Strange things can happen in elections. Some of that strangeness arises from factors related to candidates, cranky voting machines, skewed opinion polls, downright fraud, and other human and electromechanical foibles. Some of it comes out of inevitable quirks in election procedures, especially when more than two candidates are involved.
Suppose there are three candidates, Heather, Angela, and Kathy, and the election procedure calls for ranking the candidates in order of preference. The voters understand this to mean listing their top preference first, their middle preference second, and their bottom preference third.
Three voters put Heather first, Angela second, and Kathy third. Three voters have Kathy first, Angela second, and Heather third. Four voters have Heather first, Kathy second, and Angela third. Four voters have Angela first, Kathy second, and Heather third. When the votes are tallied, Heather is the top choice for seven voters, Angela is top for four voters, and Kathy is top for three voters. Heather wins.
However, because of a misunderstanding, the officials tallying the ballots actually treat a candidate listed first as the bottom preference and a candidate listed third as the top preference. The surprise is that this “reverse” tally gives the same order of finish (Heather, Angela, and Kathy) as the original tally instead of the expected reverse ranking (Kathy first, Angela second, and Heather third). Heather wins again. Moreover, it’s clear you can’t get the results of one tally simply by reversing the order of finish in the other tally.
Common sense suggests questioning the reliability of any election procedure if it produces the same result when preferences are reversed.
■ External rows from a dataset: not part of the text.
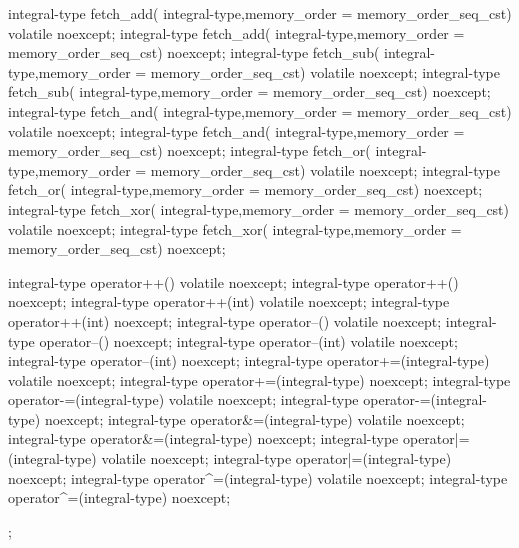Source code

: \begin{cpp}
{  integral-type fetch_add(
      integral-type,memory_order = memory_order_seq_cst)
      volatile noexcept;
  integral-type fetch_add(
      integral-type,memory_order = memory_order_seq_cst) noexcept;
  integral-type fetch_sub(
      integral-type,memory_order = memory_order_seq_cst)
      volatile noexcept;
  integral-type fetch_sub(
      integral-type,memory_order = memory_order_seq_cst) noexcept;
  integral-type fetch_and(
      integral-type,memory_order = memory_order_seq_cst)
      volatile noexcept;
  integral-type fetch_and(
      integral-type,memory_order = memory_order_seq_cst) noexcept;
  integral-type fetch_or(
      integral-type,memory_order = memory_order_seq_cst)
      volatile noexcept;
  integral-type fetch_or(
      integral-type,memory_order = memory_order_seq_cst) noexcept;
  integral-type fetch_xor(
      integral-type,memory_order = memory_order_seq_cst)
      volatile noexcept;
  integral-type fetch_xor(
      integral-type,memory_order = memory_order_seq_cst) noexcept;

  integral-type operator++() volatile noexcept;
  integral-type operator++() noexcept;
  integral-type operator++(int) volatile noexcept;
  integral-type operator++(int) noexcept;
  integral-type operator--() volatile noexcept;
  integral-type operator--() noexcept;
  integral-type operator--(int) volatile noexcept;
  integral-type operator--(int) noexcept;
  integral-type operator+=(integral-type) volatile noexcept;
  integral-type operator+=(integral-type) noexcept;
  integral-type operator-=(integral-type) volatile noexcept;
  integral-type operator-=(integral-type) noexcept;
  integral-type operator&=(integral-type) volatile noexcept;
  integral-type operator&=(integral-type) noexcept;
  integral-type operator|=(integral-type) volatile noexcept;
  integral-type operator|=(integral-type) noexcept;
  integral-type operator^=(integral-type) volatile noexcept;
  integral-type operator^=(integral-type) noexcept;
};


\end{cpp}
“Surprisingly, this seemingly perverse behavior can sincerely occur with most standard election procedures,” Donald G. Saari of the University of California, Irvine, and Steven Barney of the University of Wisconsin Oshkosh write in the current Mathematical Intelligencer. An election like the one described above actually occurred in an academic department to which Saari once belonged.
Such a counterintuitive outcome–in which a candidate can come out on top for one set of voter preferences and for its reverse–are a troubling consequence of using election procedures that call simply for a plurality vote and, in effect, bias the results.
“It should be a concern because, . . . rather than a rare and obscure phenomenon, we can expect some sort of reversal behavior about 25 percent of the time with the standard plurality vote,” Saari and Barney note. These results come out of considerations of mathematical symmetry related to voting systems.
Interestingly, for three-candidate elections, only the system known as the Borda count never exhibits a reversal bias. In such an election, voters assign 2 and 1 points, respectively, to their top- and second-ranked candidates. The candidate with the highest point total wins.
All other methods that involve some sort of ranking–including approval voting, where electors can vote for as many candidates as they wish, and the candidate with the most votes wins–can admit counterintuitive outcomes.
So, shenanigans aren’t always to blame for unexpected results. Sometimes, it’s just the choice of election procedure.